The Fourth Circuit just issued this published opinion denying habeas relief on military death row inmate Timothy Hennis’s case. The court ruled that the distict court correctly applyed Councilman absention to dismiss Hennis’s habeas petition without prejudice. See Schlesinger v. Councilman, 420 U.S. 738 (1975). Former Navy military judge, and now Circuit Judge, Wynn wrote for a unanimous panel that also included Judges King and Gregory.
Judge Wynn’s opinion notes the general rule that a court-martial doesn’t have jurisdiction “to try an enlisted man for an offense committed in a prior enlistment from which he has an honorable discharge, regardless of the fact that he has subsequently reenlisted in [a military] service and was serving under such reenlistment at the time the jurisdiction of the court was asserted.” Hirshberg v. Cooke, 336 U.S. 210 (1949). The opinion also notes the Clardy Exception, which provides that “where a servicemember is discharged prior to the expiration of his [ETS] for the specific purpose of immediate reenlistment, . . . he can be tried for offenses committed in the earlier enlistment.” United States v. Clardy, 13 M.J. 308, 310 (C.M.A. 1982). And the opinion observed that “there was (and remains) an open factual dispute between the parties regarding the date on which Hennis’s previous term of enlistment was to end,” which could have the effect of placing the offenses within or outside the Clardy Exception.

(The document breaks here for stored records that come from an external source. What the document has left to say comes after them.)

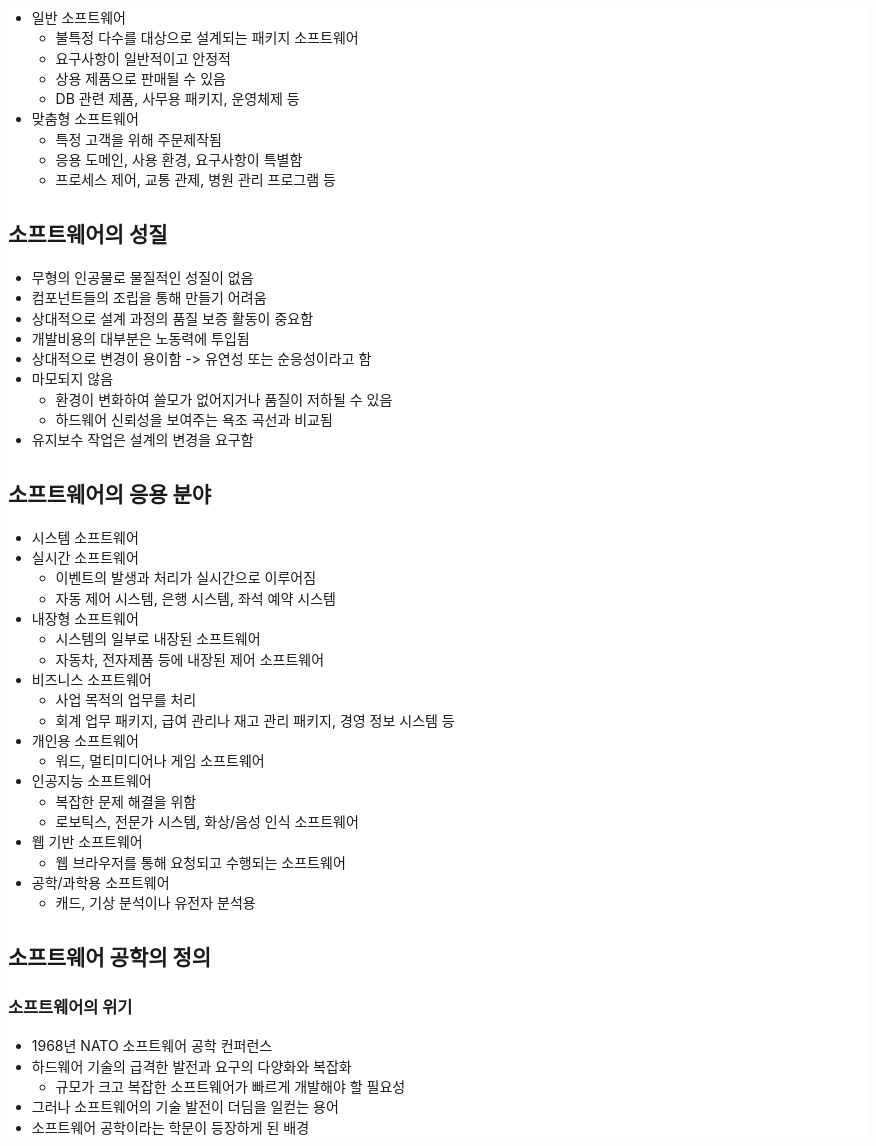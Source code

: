 * 일반 소프트웨어
  * 불특정 다수를 대상으로 설계되는 패키지 소프트웨어
  * 요구사항이 일반적이고 안정적
  * 상용 제품으로 판매될 수 있음
  * DB 관련 제품, 사무용 패키지, 운영체제 등
* 맞춤형 소프트웨어
  * 특정 고객을 위해 주문제작됨
  * 응용 도메인, 사용 환경, 요구사항이 특별함
  * 프로세스 제어, 교통 관제, 병원 관리 프로그램 등

## 소프트웨어의 성질

* 무형의 인공물로 물질적인 성질이 없음
* 컴포넌트들의 조립을 통해 만들기 어려움
* 상대적으로 설계 과정의 품질 보증 활동이 중요함
* 개발비용의 대부분은 노동력에 투입됨
* 상대적으로 변경이 용이함 -> 유연성 또는 순응성이라고 함
* 마모되지 않음
  * 환경이 변화하여 쓸모가 없어지거나 품질이 저하될 수 있음
  * 하드웨어 신뢰성을 보여주는 욕조 곡선과 비교됨
* 유지보수 작업은 설계의 변경을 요구함

## 소프트웨어의 응용 분야

* 시스템 소프트웨어
* 실시간 소프트웨어
  * 이벤트의 발생과 처리가 실시간으로 이루어짐
  * 자동 제어 시스템, 은행 시스템, 좌석 예약 시스템
* 내장형 소프트웨어
  * 시스템의 일부로 내장된 소프트웨어
  * 자동차, 전자제품 등에 내장된 제어 소프트웨어
* 비즈니스 소프트웨어
  * 사업 목적의 업무를 처리
  * 회계 업무 패키지, 급여 관리나 재고 관리 패키지, 경영 정보 시스템 등
* 개인용 소프트웨어
  * 워드, 멀티미디어나 게임 소프트웨어
* 인공지능 소프트웨어
  * 복잡한 문제 해결을 위함
  * 로보틱스, 전문가 시스템, 화상/음성 인식 소프트웨어
* 웹 기반 소프트웨어
  * 웹 브라우저를 통해 요청되고 수행되는 소프트웨어
* 공학/과학용 소프트웨어
  * 캐드, 기상 분석이나 유전자 분석용

## 소프트웨어 공학의 정의

### 소프트웨어의 위기

* 1968년 NATO 소프트웨어 공학 컨퍼런스
* 하드웨어 기술의 급격한 발전과 요구의 다양화와 복잡화
  * 규모가 크고 복잡한 소프트웨어가 빠르게 개발해야 할 필요성
* 그러나 소프트웨어의 기술 발전이 더딤을 일컫는 용어
* 소프트웨어 공학이라는 학문이 등장하게 된 배경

The Fourth Circuit upheld the district court’s decision not to reach the merits of the Clardy Exception’s applicability due to the Councilman absention principles. 420 U.S. 738.
The Fourth Circuit emphasized that unless the Supremes resolves the matter upon a cert petition seeking review of CAAF’s decision in the case, Hennis will be able to seek habeas relief on his jurisdictional claim following the completion of direct appeal within the military justice system.
Finally, the Fourth Circuit remanded the case to the United States District Court for the Eastern District of North Carolina for correction of erroneous language in the district court’s judgment. (The error was that the judgment purported to grant the respondents’ summary judgment motion on the merits when the judge’s decision dismissed the habeas petition without prejudice and without reaching its merits.)